Saved data entries

+-------+

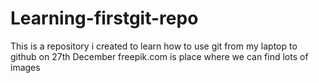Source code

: # Learning-firstgit-repo
This is a repository i created to learn how to use git from my laptop to github on 27th December
freepik.com is place where we can find lots of images 
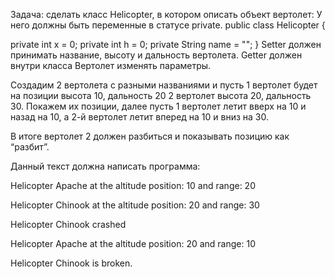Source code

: 
Задача: сделать класс Helicopter, в котором описать объект вертолет:
У него должны быть переменные в статусе private.
public class Helicopter {

   private int x = 0;
   private int h = 0;
   private String name = "";
}
Setter должен принимать название, высоту и дальность вертолета.
Getter должен внутри класса Вертолет изменять параметры.

Создадим 2 вертолета с разными названиями и пусть 
1 вертолет будет на позиции высота 10, дальность 20
2 вертолет высота 20, дальность 30.
Покажем их позиции, далее пусть 1 вертолет летит вверх на 10 и 
назад на 10, а 2-й вертолет летит вперед на 10 и вниз на 30.

В итоге вертолет 2 должен разбиться и показывать позицию как “разбит”.

Данный текст должна написать программа:

Helicopter Apache at the altitude position: 10 and range: 20

Helicopter Chinook at the altitude position: 20 and range: 30

Helicopter Chinook crashed

Helicopter Apache at the altitude position: 20 and range: 10

Helicopter Chinook is broken.
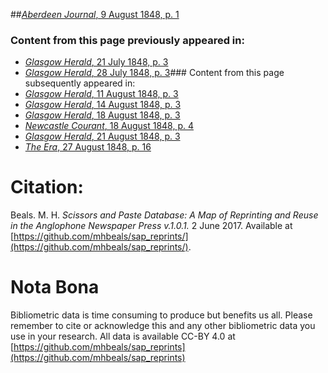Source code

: ##[*Aberdeen Journal*, 9 August 1848, p. 1](https://mhbeals.github.io/sap_html/Aberdeen-Journal/Aberdeen-Journal-9-August-1848-p-1)

### Content from this page previously appeared in:
+ [*Glasgow Herald*, 21 July 1848, p. 3](https://mhbeals.github.io/sap_html/Glasgow-Herald/Glasgow-Herald-21-July-1848-p-3)
+ [*Glasgow Herald*, 28 July 1848, p. 3](https://mhbeals.github.io/sap_html/Glasgow-Herald/Glasgow-Herald-28-July-1848-p-3)### Content from this page subsequently appeared in:
+ [*Glasgow Herald*, 11 August 1848, p. 3](https://mhbeals.github.io/sap_html/Glasgow-Herald/Glasgow-Herald-11-August-1848-p-3)
+ [*Glasgow Herald*, 14 August 1848, p. 3](https://mhbeals.github.io/sap_html/Glasgow-Herald/Glasgow-Herald-14-August-1848-p-3)
+ [*Glasgow Herald*, 18 August 1848, p. 3](https://mhbeals.github.io/sap_html/Glasgow-Herald/Glasgow-Herald-18-August-1848-p-3)
+ [*Newcastle Courant*, 18 August 1848, p. 4](https://mhbeals.github.io/sap_html/Newcastle-Courant/Newcastle-Courant-18-August-1848-p-4)
+ [*Glasgow Herald*, 21 August 1848, p. 3](https://mhbeals.github.io/sap_html/Glasgow-Herald/Glasgow-Herald-21-August-1848-p-3)
+ [*The Era*, 27 August 1848, p. 16](https://mhbeals.github.io/sap_html/The-Era/The-Era-27-August-1848-p-16)
                    
# Citation: 

Beals. M. H. *Scissors and Paste Database: A Map of Reprinting and Reuse in the Anglophone Newspaper Press v.1.0.1.* 2 June 2017. Available at [https://github.com/mhbeals/sap_reprints/](https://github.com/mhbeals/sap_reprints/). 
                    
# Nota Bona

Bibliometric data is time consuming to produce but benefits us all. Please remember to cite or acknowledge this and any other bibliometric data you use in your research. All data is available CC-BY 4.0 at [https://github.com/mhbeals/sap_reprints](https://github.com/mhbeals/sap_reprints)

+-------+

Work request: Find and copy each line of the data where "position" is present.

Task solution:
Helicopter Apache at the altitude position: 10 and range: 20
Helicopter Chinook at the altitude position: 20 and range: 30
Helicopter Apache at the altitude position: 20 and range: 10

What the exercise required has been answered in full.